■ Dataset excerpts ■
[Start of Attachment]

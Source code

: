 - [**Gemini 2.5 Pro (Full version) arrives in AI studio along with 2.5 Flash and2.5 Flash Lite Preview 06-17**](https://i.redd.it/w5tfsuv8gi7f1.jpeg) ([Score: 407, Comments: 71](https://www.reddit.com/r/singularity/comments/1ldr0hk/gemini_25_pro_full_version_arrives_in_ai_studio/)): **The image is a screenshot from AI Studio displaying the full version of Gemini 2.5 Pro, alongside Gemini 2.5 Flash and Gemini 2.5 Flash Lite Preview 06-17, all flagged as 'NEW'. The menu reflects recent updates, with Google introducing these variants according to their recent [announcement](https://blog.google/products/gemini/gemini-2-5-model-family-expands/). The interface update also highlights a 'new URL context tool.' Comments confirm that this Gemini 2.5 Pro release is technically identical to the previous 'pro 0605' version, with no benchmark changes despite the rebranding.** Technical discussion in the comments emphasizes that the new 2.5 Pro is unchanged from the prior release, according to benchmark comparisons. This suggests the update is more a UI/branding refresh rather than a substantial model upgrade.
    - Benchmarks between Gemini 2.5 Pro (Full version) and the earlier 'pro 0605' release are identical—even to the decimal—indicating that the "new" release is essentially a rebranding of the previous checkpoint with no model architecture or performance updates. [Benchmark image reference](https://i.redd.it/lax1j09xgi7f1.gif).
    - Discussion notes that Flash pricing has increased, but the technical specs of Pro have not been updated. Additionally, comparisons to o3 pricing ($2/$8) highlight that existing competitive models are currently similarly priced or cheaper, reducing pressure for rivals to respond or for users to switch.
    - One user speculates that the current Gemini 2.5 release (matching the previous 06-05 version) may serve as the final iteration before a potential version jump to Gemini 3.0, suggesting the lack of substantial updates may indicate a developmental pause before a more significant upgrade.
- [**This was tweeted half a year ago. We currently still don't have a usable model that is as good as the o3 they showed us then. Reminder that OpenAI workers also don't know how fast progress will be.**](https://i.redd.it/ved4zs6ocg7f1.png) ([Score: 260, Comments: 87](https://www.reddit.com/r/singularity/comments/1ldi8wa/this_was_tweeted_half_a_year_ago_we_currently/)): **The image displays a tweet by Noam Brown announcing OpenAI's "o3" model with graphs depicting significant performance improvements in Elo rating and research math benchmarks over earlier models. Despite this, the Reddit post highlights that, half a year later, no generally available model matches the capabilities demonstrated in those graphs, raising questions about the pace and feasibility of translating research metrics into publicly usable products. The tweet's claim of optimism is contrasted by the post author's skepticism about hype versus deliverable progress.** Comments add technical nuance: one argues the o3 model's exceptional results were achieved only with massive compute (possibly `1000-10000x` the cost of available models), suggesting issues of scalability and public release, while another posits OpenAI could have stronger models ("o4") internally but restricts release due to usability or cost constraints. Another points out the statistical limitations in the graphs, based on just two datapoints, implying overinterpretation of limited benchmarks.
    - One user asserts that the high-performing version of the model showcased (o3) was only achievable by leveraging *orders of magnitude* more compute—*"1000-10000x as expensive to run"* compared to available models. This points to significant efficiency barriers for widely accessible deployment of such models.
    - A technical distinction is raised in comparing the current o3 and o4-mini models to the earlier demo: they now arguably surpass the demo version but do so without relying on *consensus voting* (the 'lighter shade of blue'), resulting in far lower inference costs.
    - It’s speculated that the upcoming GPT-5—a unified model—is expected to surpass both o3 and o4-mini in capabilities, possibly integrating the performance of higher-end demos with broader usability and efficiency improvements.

[End of Attachment]

Copy each record exactly, leaving nothing out.

■ Response to this task ■
Source code

: - [**Gemini 2.5 Pro (Full version) arrives in AI studio along with 2.5 Flash and2.5 Flash Lite Preview 06-17**](https://i.redd.it/w5tfsuv8gi7f1.jpeg) ([Score: 407, Comments: 71](https://www.reddit.com/r/singularity/comments/1ldr0hk/gemini_25_pro_full_version_arrives_in_ai_studio/)): **The image is a screenshot from AI Studio displaying the full version of Gemini 2.5 Pro, alongside Gemini 2.5 Flash and Gemini 2.5 Flash Lite Preview 06-17, all flagged as 'NEW'. The menu reflects recent updates, with Google introducing these variants according to their recent [announcement](https://blog.google/products/gemini/gemini-2-5-model-family-expands/). The interface update also highlights a 'new URL context tool.' Comments confirm that this Gemini 2.5 Pro release is technically identical to the previous 'pro 0605' version, with no benchmark changes despite the rebranding.** Technical discussion in the comments emphasizes that the new 2.5 Pro is unchanged from the prior release, according to benchmark comparisons. This suggests the update is more a UI/branding refresh rather than a substantial model upgrade.
    - Benchmarks between Gemini 2.5 Pro (Full version) and the earlier 'pro 0605' release are identical—even to the decimal—indicating that the "new" release is essentially a rebranding of the previous checkpoint with no model architecture or performance updates. [Benchmark image reference](https://i.redd.it/lax1j09xgi7f1.gif).
    - Discussion notes that Flash pricing has increased, but the technical specs of Pro have not been updated. Additionally, comparisons to o3 pricing ($2/$8) highlight that existing competitive models are currently similarly priced or cheaper, reducing pressure for rivals to respond or for users to switch.
    - One user speculates that the current Gemini 2.5 release (matching the previous 06-05 version) may serve as the final iteration before a potential version jump to Gemini 3.0, suggesting the lack of substantial updates may indicate a developmental pause before a more significant upgrade.
- [**This was tweeted half a year ago. We currently still don't have a usable model that is as good as the o3 they showed us then. Reminder that OpenAI workers also don't know how fast progress will be.**](https://i.redd.it/ved4zs6ocg7f1.png) ([Score: 260, Comments: 87](https://www.reddit.com/r/singularity/comments/1ldi8wa/this_was_tweeted_half_a_year_ago_we_currently/)): **The image displays a tweet by Noam Brown announcing OpenAI's "o3" model with graphs depicting significant performance improvements in Elo rating and research math benchmarks over earlier models. Despite this, the Reddit post highlights that, half a year later, no generally available model matches the capabilities demonstrated in those graphs, raising questions about the pace and feasibility of translating research metrics into publicly usable products. The tweet's claim of optimism is contrasted by the post author's skepticism about hype versus deliverable progress.** Comments add technical nuance: one argues the o3 model's exceptional results were achieved only with massive compute (possibly `1000-10000x` the cost of available models), suggesting issues of scalability and public release, while another posits OpenAI could have stronger models ("o4") internally but restricts release due to usability or cost constraints. Another points out the statistical limitations in the graphs, based on just two datapoints, implying overinterpretation of limited benchmarks.
    - One user asserts that the high-performing version of the model showcased (o3) was only achievable by leveraging *orders of magnitude* more compute—*"1000-10000x as expensive to run"* compared to available models. This points to significant efficiency barriers for widely accessible deployment of such models.
    - A technical distinction is raised in comparing the current o3 and o4-mini models to the earlier demo: they now arguably surpass the demo version but do so without relying on *consensus voting* (the 'lighter shade of blue'), resulting in far lower inference costs.
    - It’s speculated that the upcoming GPT-5—a unified model—is expected to surpass both o3 and o4-mini in capabilities, possibly integrating the performance of higher-end demos with broader usability and efficiency improvements.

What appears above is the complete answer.